Braid again showed admirable timing after our last concert, as we were awaiting a train back to Copenhagen at Allerod station, about a forty-minute trip.  There was nobody around on the platform and he busted out Shooby again, this time his classic scat over a country/pop version of the hymn “How Great Thou Art”, his own voice way up front in the mix.  I hadn’t heard this one before and I just choked with laughter. In part it delighted me because this is one of the few hymns I don’t like – it’s always sounded kind of twee and mealy-mouthed to me in contrast to, say, “Abide With Me.”  Laughing and trying desperately to not pee my pants in the cool night air, I voiced this opinion, which caused a rare musical disagreement with Mike Murley, who really likes this hymn.  This led us into a brutal but good-natured exchange of mutual abuse in which he and I insulted each others’ ancestry, parents, manliness, musical judgement and other personal things in fairly ripe terms, which only broke everyone else up even more.

The road, it can do funny things to you, not the least of which is to make you appreciate someone like Shooby Taylor, if only for the laughs. Without them, you might not survive.

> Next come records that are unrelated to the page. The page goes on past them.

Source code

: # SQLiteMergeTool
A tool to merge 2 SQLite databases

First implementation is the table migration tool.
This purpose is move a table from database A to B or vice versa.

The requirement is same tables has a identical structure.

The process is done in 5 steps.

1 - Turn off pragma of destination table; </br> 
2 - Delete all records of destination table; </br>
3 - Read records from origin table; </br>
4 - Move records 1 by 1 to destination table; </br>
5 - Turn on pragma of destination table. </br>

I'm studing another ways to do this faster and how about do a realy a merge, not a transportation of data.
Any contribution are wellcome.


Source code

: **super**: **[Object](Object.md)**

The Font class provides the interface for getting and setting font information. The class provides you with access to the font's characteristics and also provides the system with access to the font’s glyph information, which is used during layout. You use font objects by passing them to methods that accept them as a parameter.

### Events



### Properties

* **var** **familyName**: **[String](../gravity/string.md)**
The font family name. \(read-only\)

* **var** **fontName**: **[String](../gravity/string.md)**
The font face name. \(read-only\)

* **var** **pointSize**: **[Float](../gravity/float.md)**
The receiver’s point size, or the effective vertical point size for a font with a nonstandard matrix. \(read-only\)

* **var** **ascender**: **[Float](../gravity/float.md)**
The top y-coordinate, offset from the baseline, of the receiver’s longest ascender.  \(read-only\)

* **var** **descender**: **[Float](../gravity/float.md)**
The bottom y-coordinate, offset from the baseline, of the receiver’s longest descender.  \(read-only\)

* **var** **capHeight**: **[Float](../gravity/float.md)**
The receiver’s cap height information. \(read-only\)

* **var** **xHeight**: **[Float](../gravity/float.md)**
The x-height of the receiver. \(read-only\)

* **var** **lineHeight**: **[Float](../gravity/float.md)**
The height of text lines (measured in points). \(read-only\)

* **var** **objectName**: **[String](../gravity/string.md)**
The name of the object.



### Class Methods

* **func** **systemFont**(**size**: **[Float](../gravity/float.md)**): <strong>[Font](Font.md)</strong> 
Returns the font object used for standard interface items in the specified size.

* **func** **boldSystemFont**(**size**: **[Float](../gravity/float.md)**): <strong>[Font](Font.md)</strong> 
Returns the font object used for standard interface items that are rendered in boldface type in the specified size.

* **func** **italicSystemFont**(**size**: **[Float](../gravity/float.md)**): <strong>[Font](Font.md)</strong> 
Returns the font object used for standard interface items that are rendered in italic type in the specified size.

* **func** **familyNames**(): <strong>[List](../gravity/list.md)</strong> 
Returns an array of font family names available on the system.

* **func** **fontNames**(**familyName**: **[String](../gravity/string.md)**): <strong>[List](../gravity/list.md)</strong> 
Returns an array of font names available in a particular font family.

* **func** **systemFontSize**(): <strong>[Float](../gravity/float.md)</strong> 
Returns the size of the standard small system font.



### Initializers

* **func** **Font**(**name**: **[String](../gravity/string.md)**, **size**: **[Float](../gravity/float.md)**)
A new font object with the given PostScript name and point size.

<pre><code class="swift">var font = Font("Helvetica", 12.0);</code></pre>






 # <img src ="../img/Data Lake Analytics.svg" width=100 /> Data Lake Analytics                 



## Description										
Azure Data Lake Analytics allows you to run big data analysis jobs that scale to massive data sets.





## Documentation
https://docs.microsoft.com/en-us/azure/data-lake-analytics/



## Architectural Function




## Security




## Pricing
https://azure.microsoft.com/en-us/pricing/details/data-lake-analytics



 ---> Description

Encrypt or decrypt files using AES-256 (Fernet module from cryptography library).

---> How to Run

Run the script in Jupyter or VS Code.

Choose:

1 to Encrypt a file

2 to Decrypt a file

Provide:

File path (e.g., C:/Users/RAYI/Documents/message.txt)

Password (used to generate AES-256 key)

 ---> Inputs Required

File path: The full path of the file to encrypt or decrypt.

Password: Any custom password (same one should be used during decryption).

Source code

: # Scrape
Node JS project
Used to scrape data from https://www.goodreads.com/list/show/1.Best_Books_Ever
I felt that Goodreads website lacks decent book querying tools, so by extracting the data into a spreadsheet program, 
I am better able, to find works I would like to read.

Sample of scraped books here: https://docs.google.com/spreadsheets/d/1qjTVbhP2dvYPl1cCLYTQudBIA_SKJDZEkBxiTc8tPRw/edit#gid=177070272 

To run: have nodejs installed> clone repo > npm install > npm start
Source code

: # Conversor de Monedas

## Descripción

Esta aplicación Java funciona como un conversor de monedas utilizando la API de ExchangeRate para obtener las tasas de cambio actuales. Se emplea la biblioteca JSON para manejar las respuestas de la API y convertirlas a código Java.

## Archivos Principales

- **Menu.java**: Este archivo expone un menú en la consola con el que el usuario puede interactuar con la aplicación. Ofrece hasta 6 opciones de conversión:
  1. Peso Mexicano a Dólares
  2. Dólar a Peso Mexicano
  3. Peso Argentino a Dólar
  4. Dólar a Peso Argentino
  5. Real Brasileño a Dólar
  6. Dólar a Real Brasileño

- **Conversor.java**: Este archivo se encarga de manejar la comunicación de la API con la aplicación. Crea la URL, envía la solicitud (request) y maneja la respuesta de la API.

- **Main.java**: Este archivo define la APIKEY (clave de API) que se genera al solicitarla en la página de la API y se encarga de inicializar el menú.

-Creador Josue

© 2012 – 2016, Steve Wallace. All rights reserved.

3 thoughts on “Scat-ology

  1. Hi Steve – Peter Danson steered me to your blog and I’m glad he did. I, too, am a longtime Shooby-ite, ever since Ed Reifel brought a recording to a meeting years ago. I’m happy to hear that through the good work of disciple Braid the church of Shooby thrives still. Shplaw!

  2. “a trumpet player with Tourette’s, named Howie.”

    Why would anyone name their Tourette’s at all, let alone call it Howie?!?
    (Sorry, it’s late, and my brain’s a bit limp from my Shooby-thon).